When we talk about use cases for Valhalla, we've often considered a very broad
set of class abstractions that represent immutable, identity-free data. JEP 401
mentions varieties of integers and floats, points, dates and times, tuples,
records, subarrays, cursors, etc. However, as shorthand this broad set often
gets reduced to an example like Point or Int128, and these latter examples are
not necessarily representative of all candidate value types.
Specifically, our favorite example classes have a property that doesn't
generalize: they'll happily accept any combination of field values as a valid
instance. (In fact, they're even happy to accept any combination of *bits* of
the appropriate length.) Many candidate primitive classes don't have this
property—the constructors do important validation work, and only certain
combinations of fields are allowed to represent valid instances.
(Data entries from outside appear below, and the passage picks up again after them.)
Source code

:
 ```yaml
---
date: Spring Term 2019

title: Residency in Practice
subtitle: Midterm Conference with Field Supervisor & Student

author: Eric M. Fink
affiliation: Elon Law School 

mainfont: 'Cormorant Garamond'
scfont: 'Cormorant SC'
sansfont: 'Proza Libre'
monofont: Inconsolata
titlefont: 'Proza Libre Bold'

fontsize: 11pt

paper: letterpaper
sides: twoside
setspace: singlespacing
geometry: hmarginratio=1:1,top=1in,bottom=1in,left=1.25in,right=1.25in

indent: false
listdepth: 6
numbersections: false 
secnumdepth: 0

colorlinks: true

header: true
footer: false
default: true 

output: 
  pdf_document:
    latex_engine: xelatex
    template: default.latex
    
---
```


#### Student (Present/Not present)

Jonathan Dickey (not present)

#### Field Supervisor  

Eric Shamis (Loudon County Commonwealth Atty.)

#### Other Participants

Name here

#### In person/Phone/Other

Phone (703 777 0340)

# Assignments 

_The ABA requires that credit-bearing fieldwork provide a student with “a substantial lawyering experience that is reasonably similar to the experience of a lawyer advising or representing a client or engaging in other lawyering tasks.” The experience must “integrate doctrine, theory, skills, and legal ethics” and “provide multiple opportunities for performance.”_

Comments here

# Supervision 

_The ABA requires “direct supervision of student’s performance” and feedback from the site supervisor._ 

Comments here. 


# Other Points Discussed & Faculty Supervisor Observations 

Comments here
Related areas of concern that we've had on the radar for awhile:
- The "all zeros is your default value" strategy forces an all-zero instance
into the class's value set, even if that doesn't make sense for the class. Many
candidate classes have no reasonable default at all, leading naturally to wish
for "null is your default value" (or other, more exotic, strategies involving
revisiting the idea that every type has a default value). We've provided
'P.ref' for those use sites that *need* null, but haven't provided a complete
story for value types that want it to be *their* default value, too.
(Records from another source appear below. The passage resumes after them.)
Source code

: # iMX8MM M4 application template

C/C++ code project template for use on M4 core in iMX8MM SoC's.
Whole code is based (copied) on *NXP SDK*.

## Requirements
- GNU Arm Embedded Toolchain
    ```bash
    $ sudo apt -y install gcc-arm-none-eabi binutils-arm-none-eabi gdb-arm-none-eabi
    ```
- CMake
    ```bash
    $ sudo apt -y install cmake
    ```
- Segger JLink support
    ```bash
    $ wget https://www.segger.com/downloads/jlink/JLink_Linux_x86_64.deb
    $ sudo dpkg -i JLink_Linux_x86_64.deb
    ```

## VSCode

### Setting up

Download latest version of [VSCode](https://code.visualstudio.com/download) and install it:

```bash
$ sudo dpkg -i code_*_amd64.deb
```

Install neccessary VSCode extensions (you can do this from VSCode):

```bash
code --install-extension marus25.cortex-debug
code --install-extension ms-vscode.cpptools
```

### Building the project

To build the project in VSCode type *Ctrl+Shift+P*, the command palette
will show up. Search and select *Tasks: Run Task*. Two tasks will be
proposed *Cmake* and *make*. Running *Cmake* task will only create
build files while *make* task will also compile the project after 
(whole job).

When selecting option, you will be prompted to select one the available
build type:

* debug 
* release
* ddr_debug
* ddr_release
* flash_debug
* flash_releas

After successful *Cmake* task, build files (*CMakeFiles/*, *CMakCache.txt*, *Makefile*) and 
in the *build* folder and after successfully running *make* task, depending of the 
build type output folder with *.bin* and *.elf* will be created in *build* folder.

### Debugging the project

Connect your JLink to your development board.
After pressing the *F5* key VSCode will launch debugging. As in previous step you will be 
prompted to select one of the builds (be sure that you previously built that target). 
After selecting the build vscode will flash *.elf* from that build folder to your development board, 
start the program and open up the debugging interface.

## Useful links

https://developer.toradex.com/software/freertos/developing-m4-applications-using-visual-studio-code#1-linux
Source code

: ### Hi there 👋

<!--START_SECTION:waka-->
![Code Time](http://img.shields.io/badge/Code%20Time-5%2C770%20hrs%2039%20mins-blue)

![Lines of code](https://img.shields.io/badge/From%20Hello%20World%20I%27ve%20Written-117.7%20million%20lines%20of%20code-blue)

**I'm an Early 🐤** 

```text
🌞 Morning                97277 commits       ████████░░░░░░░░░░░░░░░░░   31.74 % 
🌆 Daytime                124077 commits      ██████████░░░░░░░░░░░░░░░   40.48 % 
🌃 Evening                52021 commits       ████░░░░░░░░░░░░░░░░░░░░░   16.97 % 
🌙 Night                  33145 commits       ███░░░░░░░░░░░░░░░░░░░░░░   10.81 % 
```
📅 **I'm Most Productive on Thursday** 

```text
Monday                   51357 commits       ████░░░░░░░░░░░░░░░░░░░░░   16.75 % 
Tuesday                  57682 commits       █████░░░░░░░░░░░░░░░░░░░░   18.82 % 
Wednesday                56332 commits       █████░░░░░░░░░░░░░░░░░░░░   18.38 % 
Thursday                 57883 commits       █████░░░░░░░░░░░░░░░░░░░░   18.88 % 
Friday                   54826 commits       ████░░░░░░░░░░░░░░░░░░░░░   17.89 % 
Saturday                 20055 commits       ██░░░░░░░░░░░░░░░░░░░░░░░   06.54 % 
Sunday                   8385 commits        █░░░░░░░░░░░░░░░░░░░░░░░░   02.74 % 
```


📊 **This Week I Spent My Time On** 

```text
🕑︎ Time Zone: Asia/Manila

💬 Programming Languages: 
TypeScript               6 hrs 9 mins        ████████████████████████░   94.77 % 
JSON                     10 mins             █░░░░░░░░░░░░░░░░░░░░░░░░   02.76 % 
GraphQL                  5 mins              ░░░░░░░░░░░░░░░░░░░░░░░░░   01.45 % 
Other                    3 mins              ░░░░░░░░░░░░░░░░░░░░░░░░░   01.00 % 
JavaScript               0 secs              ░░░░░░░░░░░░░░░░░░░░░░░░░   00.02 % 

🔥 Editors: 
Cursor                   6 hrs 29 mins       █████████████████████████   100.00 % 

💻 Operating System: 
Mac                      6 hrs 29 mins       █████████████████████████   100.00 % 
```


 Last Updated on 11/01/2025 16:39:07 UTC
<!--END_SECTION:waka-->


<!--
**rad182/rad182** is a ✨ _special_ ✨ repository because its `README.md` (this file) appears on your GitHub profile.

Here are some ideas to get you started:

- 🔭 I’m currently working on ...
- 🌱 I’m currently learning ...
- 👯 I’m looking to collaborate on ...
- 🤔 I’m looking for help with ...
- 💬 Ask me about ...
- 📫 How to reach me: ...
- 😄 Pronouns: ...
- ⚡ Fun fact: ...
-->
- Non-atomic heap updates can be used to create new instances that arbitrary
combine previously-validated instances' fields. There is no guarantee that the
new combination of fields is semantically valid. Again, while there's precedent
for this with 'double' and 'long' (JLS 17.7), those are special cases that
don't generalize—any combination of double bit fields is *still a valid
double*. (This is usually described as "tearing", although JLS 17.6 has
something else in mind when it uses that word...) The language provides
'volatile' as a use-site opt-in to atomicity, and we've toyed with a
declaration-site opt-in as well. But object integrity being "off" by default
may not be ideal.
- Existing class types like LocalDate are both nullable and atomic. These are
useful properties to preserve during migration; nullability, in particular, is
essential for source compatibility. We've provided reference-default
declarations as a mechanism to make reference types (which have these
properties) the default, with 'P.val' as an opt-in to value types. But in doing
so we take away the many benefits of value types by default, and force new code
to work with the "bad name".
While we can provide enough knobs to accommodate all of these special cases,
we're left with a complex user model which asks class authors to make n
different choices they may not immediately grasp the consequences of, and class
users to keep 2^n different categories straight in their heads.
As an alternative, we've been exploring whether a simpler model is workable. It
is becoming clear that there are (at least) two clusters of uses for value
types. The "classic" value types are like numerics -- they'll happily accept
any combination of field values as a valid instance, and the zero value is a
sensible (often the best possible) default value. They make relatively little
use of encapsulation. These are the ones that best "work like an int." The
"encapsulated" value types are those that are more like typical aggregates
("codes like a class") -- their constructors do important validation work, and
only certain combinations of fields are allowed to represent valid instances.
These are more likely to not have valid zero values (and hence want to be
nullable).
Some questions to consider for this approach:
- How do we group features into clusters so that they meet the sweet spot of
user expectations and use cases while minimizing complexity? Is two clusters
the right number? Is two already too many? (And what do we call them? What
keywords best convey the intended intuitions?)
- If there are knobs within the clusters, what are the right defaults? E.g.,
should atomicity be opt-in or opt-out?
- What are the performance costs (or, in the other direction, performance
gains) associated with each feature? For certain feature combinations, have we
canceled out the performance gains over identity classes (and at that point, is
that combination even worth supporting?)